Uma caminhada para a escola, acompanhada de amigos pode ser igualmente saborosa. E quando isto se repete por dias a fio, ainda que possa parecer entediante aos olhos de muitos, é na realidade a oportunidade perfeita para reviver reinventando-se o tempo todo, a despeito das circunstâncias não parecerem favoráveis a isto. Ao menos aos olhos de uma criança é isto que acontece, não há tempo para a infelicidade, a dor, a amargura, o sofrimento...
Estes infortúnios também fazem parte da infância, mas mesmo diante deles as crianças parecem se sair melhor do que os adultos. Enquanto na cabeça de alguém que cresceu e deixou as calças curtas ou a Maria Chiquinha para trás qualquer problema parece sempre muito maior do que realmente é, para meninos e meninas os problemas não podem fazer o tempo escorregar por entre os dedos, fazendo com que eles deixem de viver de forma intensa tudo o que tem pela frente...
É o que percebemos, por exemplo, quando assistimos ao Curta-Metragem “Clandestina Felicidade”, de Beto Normal e Marcelo Gomes.
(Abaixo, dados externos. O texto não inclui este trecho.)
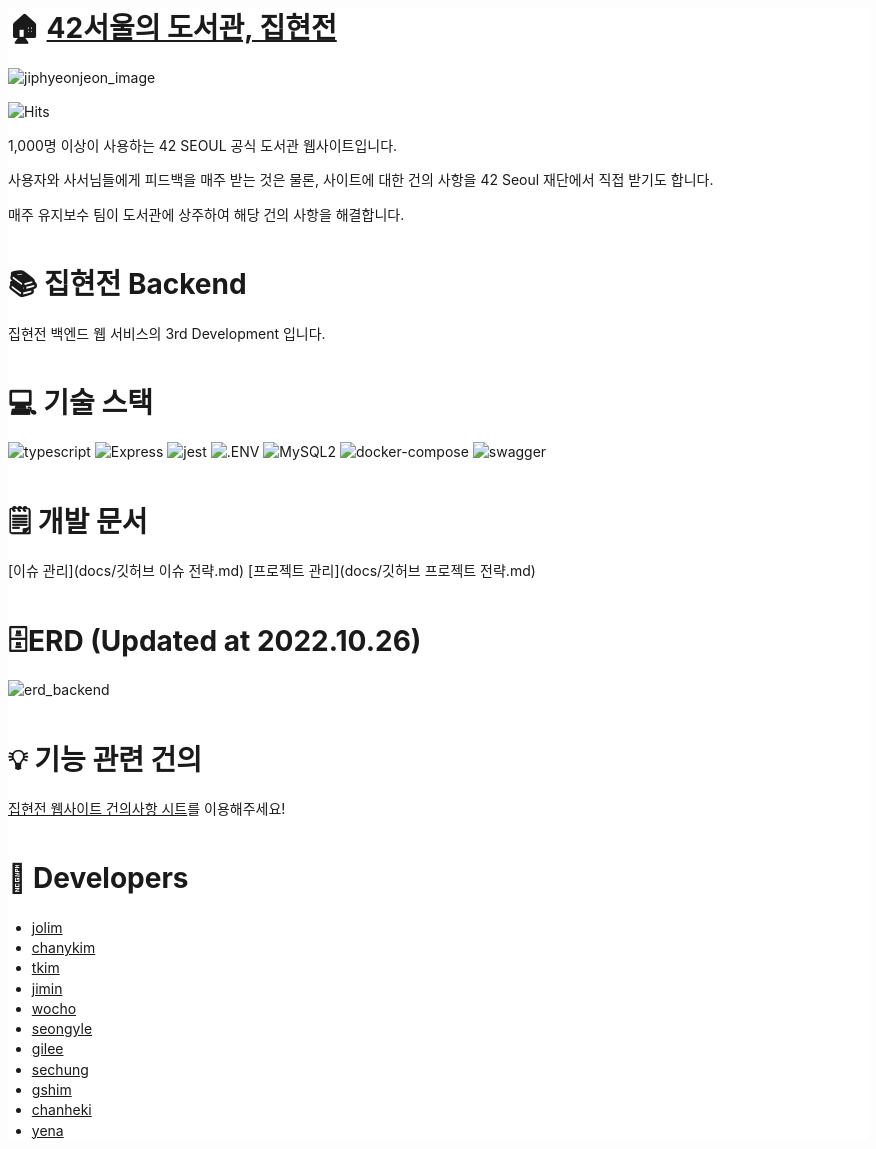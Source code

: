 # 🏠 [42서울의 도서관, 집현전]((https://42library.kr/))
<img alt="jiphyeonjeon_image" src="https://user-images.githubusercontent.com/79993356/180756135-0f622d3c-e5aa-4ac8-8d50-fa768aeaf5f9.png" width="70%"/>

![Hits](https://hits.seeyoufarm.com/api/count/incr/badge.svg?url=https%3A%2F%2Fgithub.com%2Fjiphyeonjeon-42%2Fbackend&count_bg=%23000000&title_bg=%23555555&icon=&icon_color=%23E7E7E7&title=hits&edge_flat=false)

1,000명 이상이 사용하는 42 SEOUL 공식 도서관 웹사이트입니다.

사용자와 사서님들에게 피드백을 매주 받는 것은 물론, 사이트에 대한 건의 사항을 42 Seoul 재단에서 직접 받기도 합니다.

매주 유지보수 팀이 도서관에 상주하여 해당 건의 사항을 해결합니다.

# 📚 집현전 Backend
집현전 백엔드 웹 서비스의 3rd Development 입니다.

# 💻 기술 스택
![typescript](https://img.shields.io/badge/TypeScript-^4.5.5-3178C6?logo=TypeScript) ![Express](https://img.shields.io/badge/Express-^4.17.2-000000?logo=Express) ![jest](https://img.shields.io/badge/Jest-^27.5.1-C21325?logo=Jest) ![.ENV](https://img.shields.io/badge/.ENV-^2.3.3-ECD53F?logo=.ENV) ![MySQL2](https://img.shields.io/badge/MySQL2-^2.3.3-4479A1?logo=MySQL) ![docker-compose](https://img.shields.io/badge/docker--compose-v2-2496ED?logo=Docker) ![swagger](https://img.shields.io/badge/swagger-3.x-85EA2D?logo=swagger)

# 🗒 개발 문서

[이슈 관리](docs/깃허브 이슈 전략.md)
[프로젝트 관리](docs/깃허브 프로젝트 전략.md)

# 🗄️ERD (Updated at 2022.10.26)
![erd_backend](https://user-images.githubusercontent.com/50291995/198007446-0259fd24-1b8a-4d40-a2b8-cb8cce2bddc2.png)

# 💡 기능 관련 건의
[집현전 웹사이트 건의사항 시트](https://docs.google.com/spreadsheets/d/1wNGnXz1mjszAs7Bmg5P0xM-GS88c897DXoseFhpXwdg/edit#gid=0)를 이용해주세요! 

# 👥 Developers
- [jolim](https://github.com/evelon)
- [chanykim](https://github.com/naranghae)
- [tkim](https://github.com/kth2624)
- [jimin](https://github.com/jhMin95)
- [wocho](https://github.com/greenaloud)
- [seongyle](https://github.com/YeonSeong-Lee)
- [gilee](https://github.com/weg901127)
- [sechung](https://github.com/middlefitting)
- [gshim](https://github.com/OverRaddit)
- [chanheki](https://github.com/chanhihi)
- [yena](https://github.com/nyj001012)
Ao longo de seus 14 minutos embarcamos no túnel do tempo, rumo à infância, em Recife, de uma ucraniana/brasileira que se revelaria célebre escritora, Clarice Lispector.
A menina que amava os livros e as letras desde a mais tenra idade é astuta observadora da realidade e vai muito adiante disto, pois além de prestar atenção em tudo o que acontece ao seu redor, se envolve com as pessoas, os lugares, os bichos (como suas galinhas), as peculiaridades da cultura local, os livros, as coisas de criança...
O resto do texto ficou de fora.